Use a digital multimeter, set it to AC volts, and connect it to the battery with the vehicle running. Any AC voltage above 0.09V means the alternator is bad.
This is called an AC ripple test (and IMHO your auto store should have done this, it’s not exactly hard).
Edit: other tests to do can include:
Testing for DC volts at the battery + and – terminals while running , you should have no less than 13.4. Less means it’s not charging, which can be caused by the AC ripple, or resistance (see below). More than 15.8 can be caused by a bad voltage regulator (often built into the alternator), which is bad for the electrical system in your car.

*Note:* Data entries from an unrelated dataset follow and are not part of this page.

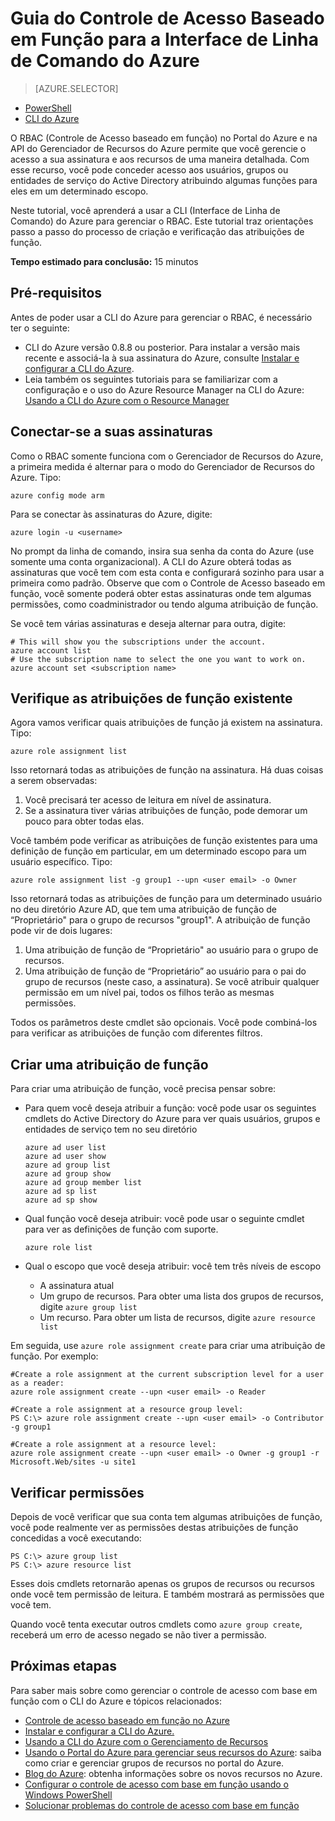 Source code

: <properties
	pageTitle="Guia do Controle de Acesso Baseado em Função para a Interface de Linha de Comando do Azure"
	description="Gerenciando o controle de acesso baseado em função com a Interface de Linha de Comando do Azure"
	services="active-directory"
	documentationCenter="na"
	authors="kgremban"
	manager="stevenpo"
	editor=""/>

<tags
	ms.service="active-directory"
	ms.workload="identity"
	ms.tgt_pltfrm="command-line-interface"
	ms.devlang="na"
	ms.topic="article"
	ms.date="03/17/2016"
	ms.author="kgremban"/>

# Guia do Controle de Acesso Baseado em Função para a Interface de Linha de Comando do Azure

> [AZURE.SELECTOR]
- [PowerShell](role-based-access-control-powershell.md)
- [CLI do Azure](role-based-access-control-xplat-cli.md)

O RBAC (Controle de Acesso baseado em função) no Portal do Azure e na API do Gerenciador de Recursos do Azure permite que você gerencie o acesso a sua assinatura e aos recursos de uma maneira detalhada. Com esse recurso, você pode conceder acesso aos usuários, grupos ou entidades de serviço do Active Directory atribuindo algumas funções para eles em um determinado escopo.

Neste tutorial, você aprenderá a usar a CLI (Interface de Linha de Comando) do Azure para gerenciar o RBAC. Este tutorial traz orientações passo a passo do processo de criação e verificação das atribuições de função.

**Tempo estimado para conclusão:** 15 minutos

## Pré-requisitos

Antes de poder usar a CLI do Azure para gerenciar o RBAC, é necessário ter o seguinte:

- CLI do Azure versão 0.8.8 ou posterior. Para instalar a versão mais recente e associá-la à sua assinatura do Azure, consulte [Instalar e configurar a CLI do Azure](../xplat-cli-install.md).
- Leia também os seguintes tutoriais para se familiarizar com a configuração e o uso do Azure Resource Manager na CLI do Azure: [Usando a CLI do Azure com o Resource Manager](../xplat-cli-azure-resource-manager.md)

## <a id="connect"></a>Conectar-se a suas assinaturas

Como o RBAC somente funciona com o Gerenciador de Recursos do Azure, a primeira medida é alternar para o modo do Gerenciador de Recursos do Azure. Tipo:

    azure config mode arm

Para se conectar às assinaturas do Azure, digite:

    azure login -u <username>

No prompt da linha de comando, insira sua senha da conta do Azure (use somente uma conta organizacional). A CLI do Azure obterá todas as assinaturas que você tem com esta conta e configurará sozinho para usar a primeira como padrão. Observe que com o Controle de Acesso baseado em função, você somente poderá obter estas assinaturas onde tem algumas permissões, como coadministrador ou tendo alguma atribuição de função.

Se você tem várias assinaturas e deseja alternar para outra, digite:

    # This will show you the subscriptions under the account.
    azure account list
    # Use the subscription name to select the one you want to work on.
    azure account set <subscription name>

## <a id="check"></a>Verifique as atribuições de função existente

Agora vamos verificar quais atribuições de função já existem na assinatura. Tipo:

    azure role assignment list

Isso retornará todas as atribuições de função na assinatura. Há duas coisas a serem observadas:

1. Você precisará ter acesso de leitura em nível de assinatura.
2. Se a assinatura tiver várias atribuições de função, pode demorar um pouco para obter todas elas.

Você também pode verificar as atribuições de função existentes para uma definição de função em particular, em um determinado escopo para um usuário específico. Tipo:

    azure role assignment list -g group1 --upn <user email> -o Owner

Isso retornará todas as atribuições de função para um determinado usuário no deu diretório Azure AD, que tem uma atribuição de função de “Proprietário" para o grupo de recursos "group1". A atribuição de função pode vir de dois lugares:

1. Uma atribuição de função de “Proprietário" ao usuário para o grupo de recursos.
2. Uma atribuição de função de “Proprietário” ao usuário para o pai do grupo de recursos (neste caso, a assinatura). Se você atribuir qualquer permissão em um nível pai, todos os filhos terão as mesmas permissões.

Todos os parâmetros deste cmdlet são opcionais. Você pode combiná-los para verificar as atribuições de função com diferentes filtros.

## <a id="create"></a>Criar uma atribuição de função

Para criar uma atribuição de função, você precisa pensar sobre:

- Para quem você deseja atribuir a função: você pode usar os seguintes cmdlets do Active Directory do Azure para ver quais usuários, grupos e entidades de serviço tem no seu diretório

    ```
    azure ad user list  
    azure ad user show  
    azure ad group list  
    azure ad group show  
    azure ad group member list  
    azure ad sp list  
    azure ad sp show  
    ```

- Qual função você deseja atribuir: você pode usar o seguinte cmdlet para ver as definições de função com suporte.

    `azure role list`

- Qual o escopo que você deseja atribuir: você tem três níveis de escopo

    - A assinatura atual
    - Um grupo de recursos. Para obter uma lista dos grupos de recursos, digite `azure group list`
    - Um recurso. Para obter um lista de recursos, digite `azure resource list`

Em seguida, use `azure role assignment create` para criar uma atribuição de função. Por exemplo:

 	#Create a role assignment at the current subscription level for a user as a reader:
    azure role assignment create --upn <user email> -o Reader

	#Create a role assignment at a resource group level:
    PS C:\> azure role assignment create --upn <user email> -o Contributor -g group1

	#Create a role assignment at a resource level:
    azure role assignment create --upn <user email> -o Owner -g group1 -r Microsoft.Web/sites -u site1

## <a id="verify"></a>Verificar permissões

Depois de você verificar que sua conta tem algumas atribuições de função, você pode realmente ver as permissões destas atribuições de função concedidas a você executando:

    PS C:\> azure group list
    PS C:\> azure resource list

Esses dois cmdlets retornarão apenas os grupos de recursos ou recursos onde você tem permissão de leitura. E também mostrará as permissões que você tem.

Quando você tenta executar outros cmdlets como `azure group create`, receberá um erro de acesso negado se não tiver a permissão.

## <a id="next"></a>Próximas etapas

Para saber mais sobre como gerenciar o controle de acesso com base em função com o CLI do Azure e tópicos relacionados:

- [Controle de acesso baseado em função no Azure](role-based-access-control-configure.md)
- [Instalar e configurar a CLI do Azure.](../xplat-cli-install.md)
- [Usando a CLI do Azure com o Gerenciamento de Recursos](../xplat-cli-azure-resource-manager.md)
- [Usando o Portal do Azure para gerenciar seus recursos do Azure](../azure-portal/resource-group-portal.md): saiba como criar e gerenciar grupos de recursos no portal do Azure.
- [Blog do Azure](http://blogs.msdn.com/windowsazure): obtenha informações sobre os novos recursos no Azure.
- [Configurar o controle de acesso com base em função usando o Windows PowerShell](role-based-access-control-powershell.md)
- [Solucionar problemas do controle de acesso com base em função](role-based-access-control-troubleshooting.md)

<!---HONumber=AcomDC_0323_2016-->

Test the voltage drop on both the positive and negative battery cables (which tests for high resistance in the electrical line being tested). The tl;dr is to test for DC volts with the car running – first negative battery terminal to some point on the outside of the alternator body, then positive terminal to the red wire on the alternator. You should not get more than a few tenths (0.01s) of a volt in either test; if you do, there is too much resistance somewhere in the system, probably from corroded or loose connections somewhere.
Test to check battery same tool- car off place voltmeter on DC note the voltage across battery. While leaving voltmeter leads on battery turn on the headlights, (car is still off) a huge sudden drop in voltage or fast draining is a good clue the battery is bad. A slow drop in voltage probably means the battery is ok. Headlights are a great load source to check the battery.